===== PROVIDED RECORDS

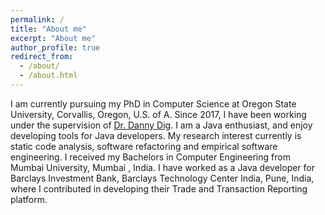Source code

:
 ```yaml
---
permalink: /
title: "About me"
excerpt: "About me"
author_profile: true
redirect_from: 
  - /about/
  - /about.html
---
```

 I am currently pursuing my PhD in Computer Science at Oregon State University, Corvallis, Oregon, U.S. of A. Since 2017, I have been working under the supervision of [Dr. Danny Dig](http://web.engr.oregonstate.edu/~digd/"). I am a Java enthusiast, and enjoy developing tools for Java developers. My research interest currently is static code analysis, software refactoring and empirical software engineering. 
 I received my Bachelors in Computer Engineering from Mumbai University, Mumbai , India. I have worked as a Java developer for Barclays Investment Bank, Barclays Technology Center India, Pune, India, where I contributed in developing their Trade and Transaction Reporting platform. 
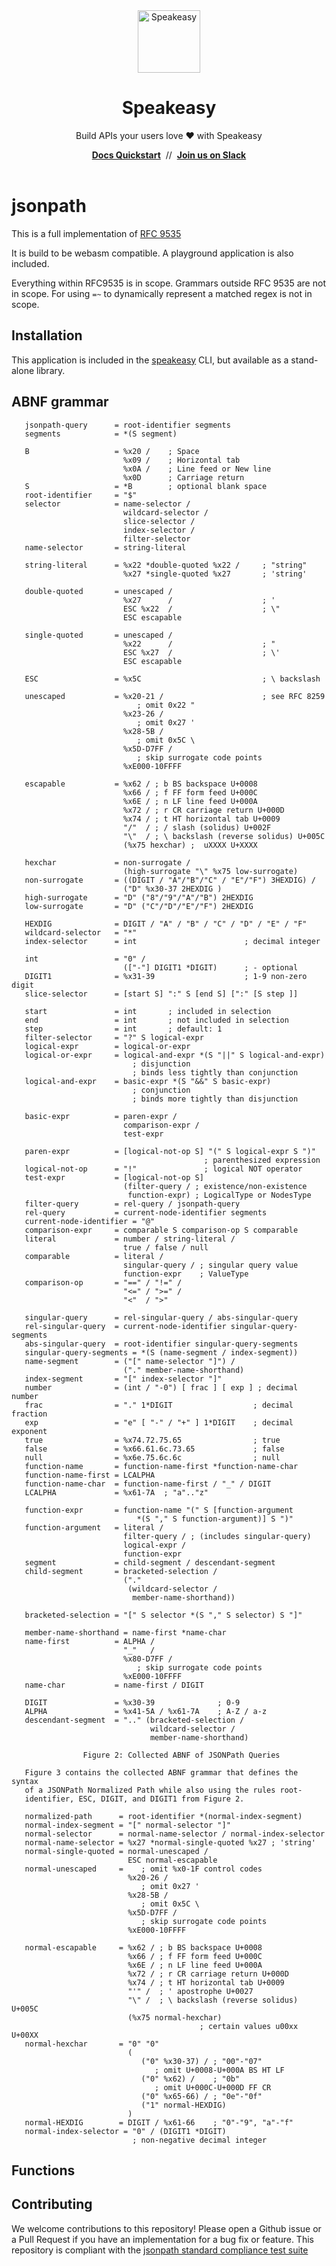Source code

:<div align="center">
 <a href="https://www.speakeasy.com/" target="_blank">
   <picture>
       <source media="(prefers-color-scheme: light)" srcset="https://github.com/user-attachments/assets/21dd5d3a-aefc-4cd3-abee-5e17ef1d4dad">
       <source media="(prefers-color-scheme: dark)" srcset="https://github.com/user-attachments/assets/0a747f98-d228-462d-9964-fd87bf93adc5">
       <img width="100px" src="https://github.com/user-attachments/assets/21dd5d3a-aefc-4cd3-abee-5e17ef1d4dad#gh-light-mode-only" alt="Speakeasy">
   </picture>
 </a>
  <h1>Speakeasy</h1>
  <p>Build APIs your users love ❤️ with Speakeasy</p>
  <div>
   <a href="https://speakeasy.com/docs/create-client-sdks/" target="_blank"><b>Docs Quickstart</b></a>&nbsp;&nbsp;//&nbsp;&nbsp;<a href="https://join.slack.com/t/speakeasy-dev/shared_invite/zt-1cwb3flxz-lS5SyZxAsF_3NOq5xc8Cjw" target="_blank"><b>Join us on Slack</b></a>
  </div>
 <br />

</div>

# jsonpath

This is a full implementation of [RFC 9535](https://datatracker.ietf.org/doc/rfc9535/)

It is build to be webasm compatible. A playground application is also included.

Everything within RFC9535 is in scope. Grammars outside RFC 9535 are not in scope. For using `=~` to dynamically represent a matched regex is not in scope.

## Installation

This application is included in the [speakeasy](https://github.com/speakeasy-api/speakeasy) CLI, but available as a stand-alone library.

## ABNF grammar

```
   jsonpath-query      = root-identifier segments
   segments            = *(S segment)

   B                   = %x20 /    ; Space
                         %x09 /    ; Horizontal tab
                         %x0A /    ; Line feed or New line
                         %x0D      ; Carriage return
   S                   = *B        ; optional blank space
   root-identifier     = "$"
   selector            = name-selector /
                         wildcard-selector /
                         slice-selector /
                         index-selector /
                         filter-selector
   name-selector       = string-literal

   string-literal      = %x22 *double-quoted %x22 /     ; "string"
                         %x27 *single-quoted %x27       ; 'string'

   double-quoted       = unescaped /
                         %x27      /                    ; '
                         ESC %x22  /                    ; \"
                         ESC escapable

   single-quoted       = unescaped /
                         %x22      /                    ; "
                         ESC %x27  /                    ; \'
                         ESC escapable

   ESC                 = %x5C                           ; \ backslash

   unescaped           = %x20-21 /                      ; see RFC 8259
                            ; omit 0x22 "
                         %x23-26 /
                            ; omit 0x27 '
                         %x28-5B /
                            ; omit 0x5C \
                         %x5D-D7FF /
                            ; skip surrogate code points
                         %xE000-10FFFF

   escapable           = %x62 / ; b BS backspace U+0008
                         %x66 / ; f FF form feed U+000C
                         %x6E / ; n LF line feed U+000A
                         %x72 / ; r CR carriage return U+000D
                         %x74 / ; t HT horizontal tab U+0009
                         "/"  / ; / slash (solidus) U+002F
                         "\"  / ; \ backslash (reverse solidus) U+005C
                         (%x75 hexchar) ;  uXXXX U+XXXX

   hexchar             = non-surrogate /
                         (high-surrogate "\" %x75 low-surrogate)
   non-surrogate       = ((DIGIT / "A"/"B"/"C" / "E"/"F") 3HEXDIG) /
                         ("D" %x30-37 2HEXDIG )
   high-surrogate      = "D" ("8"/"9"/"A"/"B") 2HEXDIG
   low-surrogate       = "D" ("C"/"D"/"E"/"F") 2HEXDIG

   HEXDIG              = DIGIT / "A" / "B" / "C" / "D" / "E" / "F"
   wildcard-selector   = "*"
   index-selector      = int                        ; decimal integer

   int                 = "0" /
                         (["-"] DIGIT1 *DIGIT)      ; - optional
   DIGIT1              = %x31-39                    ; 1-9 non-zero digit
   slice-selector      = [start S] ":" S [end S] [":" [S step ]]

   start               = int       ; included in selection
   end                 = int       ; not included in selection
   step                = int       ; default: 1
   filter-selector     = "?" S logical-expr
   logical-expr        = logical-or-expr
   logical-or-expr     = logical-and-expr *(S "||" S logical-and-expr)
                           ; disjunction
                           ; binds less tightly than conjunction
   logical-and-expr    = basic-expr *(S "&&" S basic-expr)
                           ; conjunction
                           ; binds more tightly than disjunction

   basic-expr          = paren-expr /
                         comparison-expr /
                         test-expr

   paren-expr          = [logical-not-op S] "(" S logical-expr S ")"
                                           ; parenthesized expression
   logical-not-op      = "!"               ; logical NOT operator
   test-expr           = [logical-not-op S]
                         (filter-query / ; existence/non-existence
                          function-expr) ; LogicalType or NodesType
   filter-query        = rel-query / jsonpath-query
   rel-query           = current-node-identifier segments
   current-node-identifier = "@"
   comparison-expr     = comparable S comparison-op S comparable
   literal             = number / string-literal /
                         true / false / null
   comparable          = literal /
                         singular-query / ; singular query value
                         function-expr    ; ValueType
   comparison-op       = "==" / "!=" /
                         "<=" / ">=" /
                         "<"  / ">"

   singular-query      = rel-singular-query / abs-singular-query
   rel-singular-query  = current-node-identifier singular-query-segments
   abs-singular-query  = root-identifier singular-query-segments
   singular-query-segments = *(S (name-segment / index-segment))
   name-segment        = ("[" name-selector "]") /
                         ("." member-name-shorthand)
   index-segment       = "[" index-selector "]"
   number              = (int / "-0") [ frac ] [ exp ] ; decimal number
   frac                = "." 1*DIGIT                  ; decimal fraction
   exp                 = "e" [ "-" / "+" ] 1*DIGIT    ; decimal exponent
   true                = %x74.72.75.65                ; true
   false               = %x66.61.6c.73.65             ; false
   null                = %x6e.75.6c.6c                ; null
   function-name       = function-name-first *function-name-char
   function-name-first = LCALPHA
   function-name-char  = function-name-first / "_" / DIGIT
   LCALPHA             = %x61-7A  ; "a".."z"

   function-expr       = function-name "(" S [function-argument
                            *(S "," S function-argument)] S ")"
   function-argument   = literal /
                         filter-query / ; (includes singular-query)
                         logical-expr /
                         function-expr
   segment             = child-segment / descendant-segment
   child-segment       = bracketed-selection /
                         ("."
                          (wildcard-selector /
                           member-name-shorthand))

   bracketed-selection = "[" S selector *(S "," S selector) S "]"

   member-name-shorthand = name-first *name-char
   name-first          = ALPHA /
                         "_"   /
                         %x80-D7FF /
                            ; skip surrogate code points
                         %xE000-10FFFF
   name-char           = name-first / DIGIT

   DIGIT               = %x30-39              ; 0-9
   ALPHA               = %x41-5A / %x61-7A    ; A-Z / a-z
   descendant-segment  = ".." (bracketed-selection /
                               wildcard-selector /
                               member-name-shorthand)

                Figure 2: Collected ABNF of JSONPath Queries

   Figure 3 contains the collected ABNF grammar that defines the syntax
   of a JSONPath Normalized Path while also using the rules root-
   identifier, ESC, DIGIT, and DIGIT1 from Figure 2.

   normalized-path      = root-identifier *(normal-index-segment)
   normal-index-segment = "[" normal-selector "]"
   normal-selector      = normal-name-selector / normal-index-selector
   normal-name-selector = %x27 *normal-single-quoted %x27 ; 'string'
   normal-single-quoted = normal-unescaped /
                          ESC normal-escapable
   normal-unescaped     =    ; omit %x0-1F control codes
                          %x20-26 /
                             ; omit 0x27 '
                          %x28-5B /
                             ; omit 0x5C \
                          %x5D-D7FF /
                             ; skip surrogate code points
                          %xE000-10FFFF

   normal-escapable     = %x62 / ; b BS backspace U+0008
                          %x66 / ; f FF form feed U+000C
                          %x6E / ; n LF line feed U+000A
                          %x72 / ; r CR carriage return U+000D
                          %x74 / ; t HT horizontal tab U+0009
                          "'" /  ; ' apostrophe U+0027
                          "\" /  ; \ backslash (reverse solidus) U+005C
                          (%x75 normal-hexchar)
                                          ; certain values u00xx U+00XX
   normal-hexchar       = "0" "0"
                          (
                             ("0" %x30-37) / ; "00"-"07"
                                ; omit U+0008-U+000A BS HT LF
                             ("0" %x62) /    ; "0b"
                                ; omit U+000C-U+000D FF CR
                             ("0" %x65-66) / ; "0e"-"0f"
                             ("1" normal-HEXDIG)
                          )
   normal-HEXDIG        = DIGIT / %x61-66    ; "0"-"9", "a"-"f"
   normal-index-selector = "0" / (DIGIT1 *DIGIT)
                           ; non-negative decimal integer
```

## Functions



## Contributing

We welcome contributions to this repository! Please open a Github issue or a Pull Request if you have an implementation for a bug fix or feature. This repository is compliant with the [jsonpath standard compliance test suite](https://github.com/jsonpath-standard/jsonpath-compliance-test-suite/tree/9277705cda4489c3d0d984831e7656e48145399b)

==========

◆ WHAT IS EXPECTED
Check each line of the data above, and please copy the ones in which the string "first" occurs.

◆ RESPONSE FOR THIS EXERCISE
   function-name       = function-name-first *function-name-char
   function-name-first = LCALPHA
   function-name-char  = function-name-first / "_" / DIGIT
   member-name-shorthand = name-first *name-char
   name-first          = ALPHA /
   name-char           = name-first / DIGIT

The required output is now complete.